Whenever a line below holds the word "sowie", copy that line.
=== Record set ===
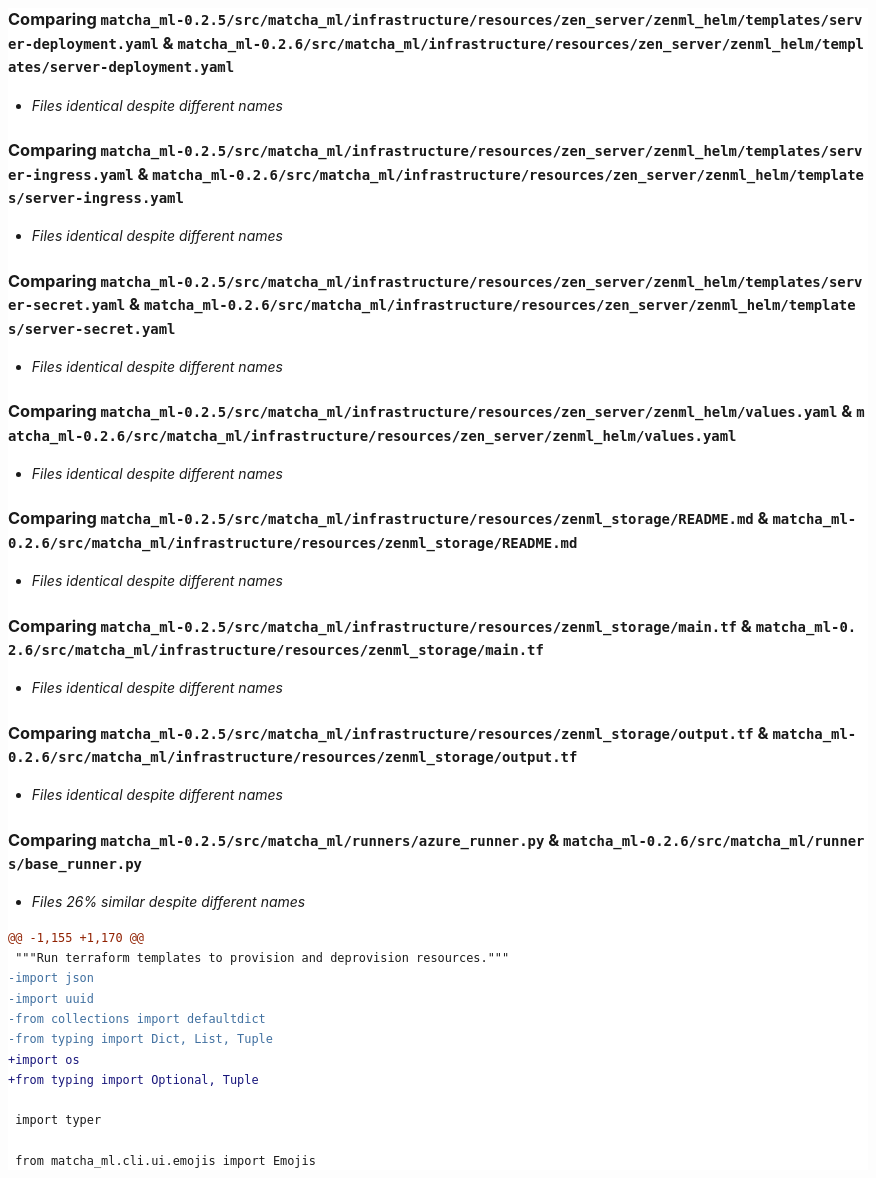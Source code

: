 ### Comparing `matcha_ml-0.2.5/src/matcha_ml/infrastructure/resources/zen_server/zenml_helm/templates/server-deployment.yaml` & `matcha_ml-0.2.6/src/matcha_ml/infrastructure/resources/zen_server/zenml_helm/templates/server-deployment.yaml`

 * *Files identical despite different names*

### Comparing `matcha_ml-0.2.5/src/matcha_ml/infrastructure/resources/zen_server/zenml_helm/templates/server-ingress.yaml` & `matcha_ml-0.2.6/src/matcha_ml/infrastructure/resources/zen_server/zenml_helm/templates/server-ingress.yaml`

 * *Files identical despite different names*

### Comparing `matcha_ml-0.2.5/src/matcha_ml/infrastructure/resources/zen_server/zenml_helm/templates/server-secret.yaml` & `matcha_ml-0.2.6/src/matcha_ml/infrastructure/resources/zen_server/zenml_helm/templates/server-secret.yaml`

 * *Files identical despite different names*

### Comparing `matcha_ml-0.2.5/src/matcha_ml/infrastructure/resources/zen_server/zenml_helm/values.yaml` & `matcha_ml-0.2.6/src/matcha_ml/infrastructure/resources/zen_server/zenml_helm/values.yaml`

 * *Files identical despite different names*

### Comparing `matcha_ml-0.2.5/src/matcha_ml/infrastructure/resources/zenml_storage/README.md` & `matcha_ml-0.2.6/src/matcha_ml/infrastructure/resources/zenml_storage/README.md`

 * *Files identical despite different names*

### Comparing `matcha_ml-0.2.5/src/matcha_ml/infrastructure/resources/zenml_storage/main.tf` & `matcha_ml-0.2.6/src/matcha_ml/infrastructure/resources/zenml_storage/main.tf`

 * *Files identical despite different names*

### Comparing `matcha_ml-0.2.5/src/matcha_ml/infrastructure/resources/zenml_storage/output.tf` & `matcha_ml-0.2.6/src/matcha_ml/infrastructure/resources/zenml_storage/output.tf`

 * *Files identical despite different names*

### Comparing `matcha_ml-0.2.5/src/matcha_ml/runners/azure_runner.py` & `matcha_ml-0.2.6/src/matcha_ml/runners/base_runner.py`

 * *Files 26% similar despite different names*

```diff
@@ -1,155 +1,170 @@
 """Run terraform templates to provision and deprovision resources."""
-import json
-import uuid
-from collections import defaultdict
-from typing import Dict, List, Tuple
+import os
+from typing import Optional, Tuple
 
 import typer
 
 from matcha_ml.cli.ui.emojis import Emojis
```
===
=== Record set ===
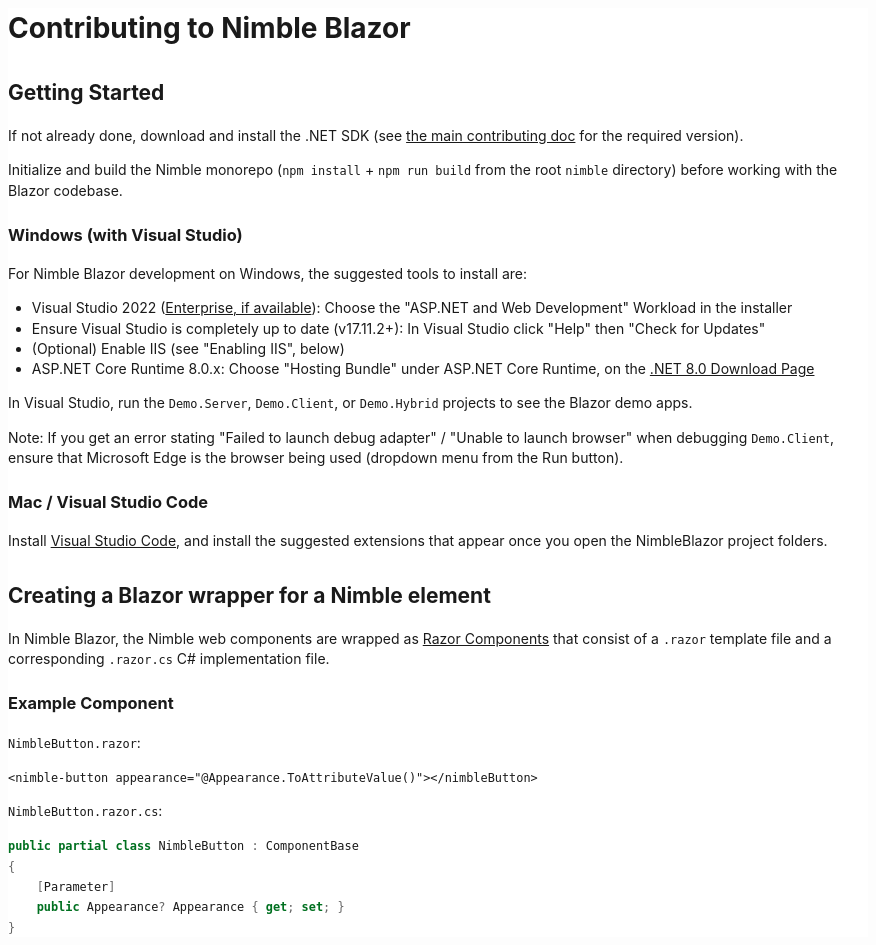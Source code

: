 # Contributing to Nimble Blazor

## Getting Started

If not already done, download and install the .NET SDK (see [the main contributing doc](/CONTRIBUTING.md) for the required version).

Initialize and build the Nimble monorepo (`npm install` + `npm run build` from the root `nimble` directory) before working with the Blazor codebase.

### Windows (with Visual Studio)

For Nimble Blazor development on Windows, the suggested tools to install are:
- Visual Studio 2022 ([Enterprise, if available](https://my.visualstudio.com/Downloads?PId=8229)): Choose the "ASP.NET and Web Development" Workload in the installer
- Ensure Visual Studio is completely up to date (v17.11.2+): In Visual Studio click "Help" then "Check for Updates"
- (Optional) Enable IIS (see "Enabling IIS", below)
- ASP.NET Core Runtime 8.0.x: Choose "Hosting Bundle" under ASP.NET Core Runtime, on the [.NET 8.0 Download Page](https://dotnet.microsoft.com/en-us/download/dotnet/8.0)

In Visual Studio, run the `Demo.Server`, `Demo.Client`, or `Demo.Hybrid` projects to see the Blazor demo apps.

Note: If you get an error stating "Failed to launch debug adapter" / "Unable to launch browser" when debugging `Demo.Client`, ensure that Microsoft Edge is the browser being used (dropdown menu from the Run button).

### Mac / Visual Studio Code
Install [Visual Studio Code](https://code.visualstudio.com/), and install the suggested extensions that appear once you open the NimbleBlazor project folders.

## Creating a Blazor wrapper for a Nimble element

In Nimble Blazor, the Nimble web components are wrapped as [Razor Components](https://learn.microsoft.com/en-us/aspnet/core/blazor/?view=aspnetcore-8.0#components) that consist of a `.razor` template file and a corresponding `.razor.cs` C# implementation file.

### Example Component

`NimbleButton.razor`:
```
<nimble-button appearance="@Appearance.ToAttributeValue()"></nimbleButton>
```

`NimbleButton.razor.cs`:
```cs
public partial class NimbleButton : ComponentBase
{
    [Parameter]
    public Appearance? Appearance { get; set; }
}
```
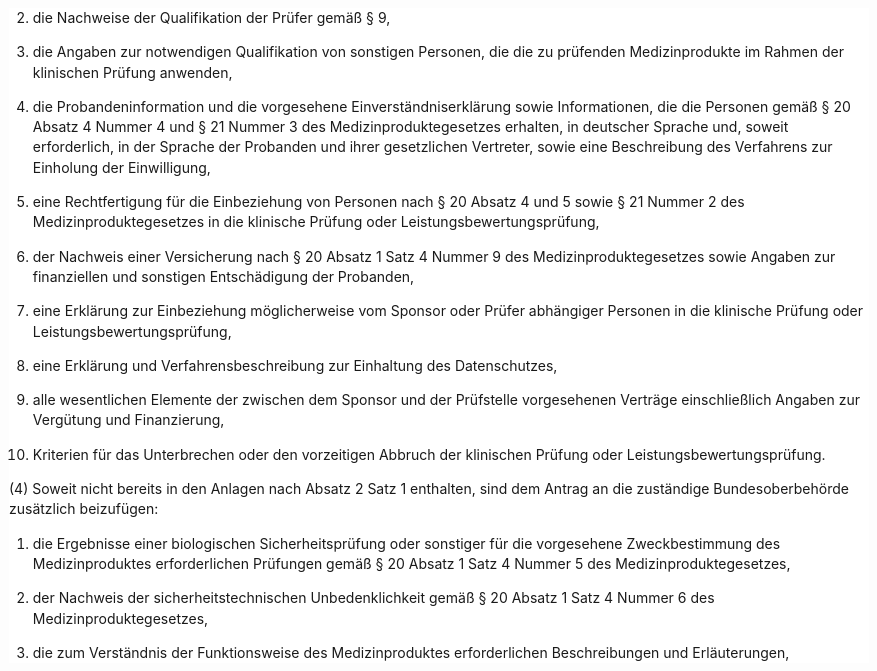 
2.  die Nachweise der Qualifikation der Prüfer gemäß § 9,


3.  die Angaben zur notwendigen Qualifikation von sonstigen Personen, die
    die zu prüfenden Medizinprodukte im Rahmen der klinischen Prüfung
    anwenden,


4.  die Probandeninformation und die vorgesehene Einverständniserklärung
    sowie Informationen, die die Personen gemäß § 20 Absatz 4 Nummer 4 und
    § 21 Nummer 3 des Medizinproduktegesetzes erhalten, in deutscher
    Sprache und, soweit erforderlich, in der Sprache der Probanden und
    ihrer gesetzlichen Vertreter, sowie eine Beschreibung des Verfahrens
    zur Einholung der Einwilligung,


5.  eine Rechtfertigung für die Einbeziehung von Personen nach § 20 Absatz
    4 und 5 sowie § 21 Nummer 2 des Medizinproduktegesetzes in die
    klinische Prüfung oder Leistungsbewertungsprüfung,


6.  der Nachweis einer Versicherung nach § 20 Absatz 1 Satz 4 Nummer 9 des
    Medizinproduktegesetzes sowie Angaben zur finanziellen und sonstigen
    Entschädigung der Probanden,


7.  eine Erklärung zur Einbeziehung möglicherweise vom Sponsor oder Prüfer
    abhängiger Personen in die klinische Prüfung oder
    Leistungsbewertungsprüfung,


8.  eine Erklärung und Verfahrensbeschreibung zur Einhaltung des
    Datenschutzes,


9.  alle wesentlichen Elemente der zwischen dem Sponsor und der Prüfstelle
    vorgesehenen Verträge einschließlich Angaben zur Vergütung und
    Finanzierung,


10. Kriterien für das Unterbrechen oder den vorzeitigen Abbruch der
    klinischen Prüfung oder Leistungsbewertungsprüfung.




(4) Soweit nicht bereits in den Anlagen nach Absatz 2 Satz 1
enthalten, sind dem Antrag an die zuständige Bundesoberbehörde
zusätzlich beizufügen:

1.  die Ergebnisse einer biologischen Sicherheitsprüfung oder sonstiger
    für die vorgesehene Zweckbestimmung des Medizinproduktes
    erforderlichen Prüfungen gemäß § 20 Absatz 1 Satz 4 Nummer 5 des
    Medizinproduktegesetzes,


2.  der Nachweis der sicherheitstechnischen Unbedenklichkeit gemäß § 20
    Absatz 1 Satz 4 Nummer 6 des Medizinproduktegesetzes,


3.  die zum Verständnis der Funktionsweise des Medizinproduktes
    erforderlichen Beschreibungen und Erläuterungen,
===
_Written answer_
    sowie Informationen, die die Personen gemäß § 20 Absatz 4 Nummer 4 und
    ihrer gesetzlichen Vertreter, sowie eine Beschreibung des Verfahrens
    4 und 5 sowie § 21 Nummer 2 des Medizinproduktegesetzes in die
    Medizinproduktegesetzes sowie Angaben zur finanziellen und sonstigen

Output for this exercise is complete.